#### EXERCISE AIM
What is needed here is an exact reprint of every record below.

━━━━━━━━━━━━━━━━━━━━

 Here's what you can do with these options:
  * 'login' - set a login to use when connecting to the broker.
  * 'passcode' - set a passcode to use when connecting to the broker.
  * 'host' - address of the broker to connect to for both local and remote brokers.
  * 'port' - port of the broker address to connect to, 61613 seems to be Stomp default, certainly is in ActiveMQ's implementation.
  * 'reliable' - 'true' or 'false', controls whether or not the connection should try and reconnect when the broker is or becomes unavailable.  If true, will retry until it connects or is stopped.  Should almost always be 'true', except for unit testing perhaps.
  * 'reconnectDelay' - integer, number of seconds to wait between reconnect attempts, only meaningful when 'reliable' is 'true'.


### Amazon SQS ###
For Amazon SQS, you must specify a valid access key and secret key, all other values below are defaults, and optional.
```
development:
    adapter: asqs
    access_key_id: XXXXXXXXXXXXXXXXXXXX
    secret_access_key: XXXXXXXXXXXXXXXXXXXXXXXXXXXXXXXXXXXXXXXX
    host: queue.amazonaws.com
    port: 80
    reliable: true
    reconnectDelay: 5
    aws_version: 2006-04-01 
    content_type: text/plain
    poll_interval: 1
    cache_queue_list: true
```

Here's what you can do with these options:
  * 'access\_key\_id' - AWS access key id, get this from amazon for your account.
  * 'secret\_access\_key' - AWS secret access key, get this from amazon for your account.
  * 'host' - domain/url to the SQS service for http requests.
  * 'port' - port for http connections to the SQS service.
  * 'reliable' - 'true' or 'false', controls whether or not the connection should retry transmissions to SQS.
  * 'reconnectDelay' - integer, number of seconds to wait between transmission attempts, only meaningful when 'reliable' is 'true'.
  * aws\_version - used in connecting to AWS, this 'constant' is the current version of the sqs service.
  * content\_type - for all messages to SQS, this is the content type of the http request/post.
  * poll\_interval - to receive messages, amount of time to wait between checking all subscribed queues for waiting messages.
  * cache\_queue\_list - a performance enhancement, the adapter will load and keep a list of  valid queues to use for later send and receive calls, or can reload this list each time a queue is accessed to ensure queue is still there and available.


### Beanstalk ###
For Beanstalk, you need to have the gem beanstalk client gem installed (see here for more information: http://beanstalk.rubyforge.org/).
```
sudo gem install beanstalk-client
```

━━━━━━━━━━━━━━━━━━━━

#### TASK OUTPUT
 Here's what you can do with these options:
  * 'login' - set a login to use when connecting to the broker.
  * 'passcode' - set a passcode to use when connecting to the broker.
  * 'host' - address of the broker to connect to for both local and remote brokers.
  * 'port' - port of the broker address to connect to, 61613 seems to be Stomp default, certainly is in ActiveMQ's implementation.
  * 'reliable' - 'true' or 'false', controls whether or not the connection should try and reconnect when the broker is or becomes unavailable.  If true, will retry until it connects or is stopped.  Should almost always be 'true', except for unit testing perhaps.
  * 'reconnectDelay' - integer, number of seconds to wait between reconnect attempts, only meaningful when 'reliable' is 'true'.


### Amazon SQS ###
For Amazon SQS, you must specify a valid access key and secret key, all other values below are defaults, and optional.
```
development:
    adapter: asqs
    access_key_id: XXXXXXXXXXXXXXXXXXXX
    secret_access_key: XXXXXXXXXXXXXXXXXXXXXXXXXXXXXXXXXXXXXXXX
    host: queue.amazonaws.com
    port: 80
    reliable: true
    reconnectDelay: 5
    aws_version: 2006-04-01 
    content_type: text/plain
    poll_interval: 1
    cache_queue_list: true
```

Here's what you can do with these options:
  * 'access\_key\_id' - AWS access key id, get this from amazon for your account.
  * 'secret\_access\_key' - AWS secret access key, get this from amazon for your account.
  * 'host' - domain/url to the SQS service for http requests.
  * 'port' - port for http connections to the SQS service.
  * 'reliable' - 'true' or 'false', controls whether or not the connection should retry transmissions to SQS.
  * 'reconnectDelay' - integer, number of seconds to wait between transmission attempts, only meaningful when 'reliable' is 'true'.
  * aws\_version - used in connecting to AWS, this 'constant' is the current version of the sqs service.
  * content\_type - for all messages to SQS, this is the content type of the http request/post.
  * poll\_interval - to receive messages, amount of time to wait between checking all subscribed queues for waiting messages.
  * cache\_queue\_list - a performance enhancement, the adapter will load and keep a list of  valid queues to use for later send and receive calls, or can reload this list each time a queue is accessed to ensure queue is still there and available.


### Beanstalk ###
For Beanstalk, you need to have the gem beanstalk client gem installed (see here for more information: http://beanstalk.rubyforge.org/).
```
sudo gem install beanstalk-client
```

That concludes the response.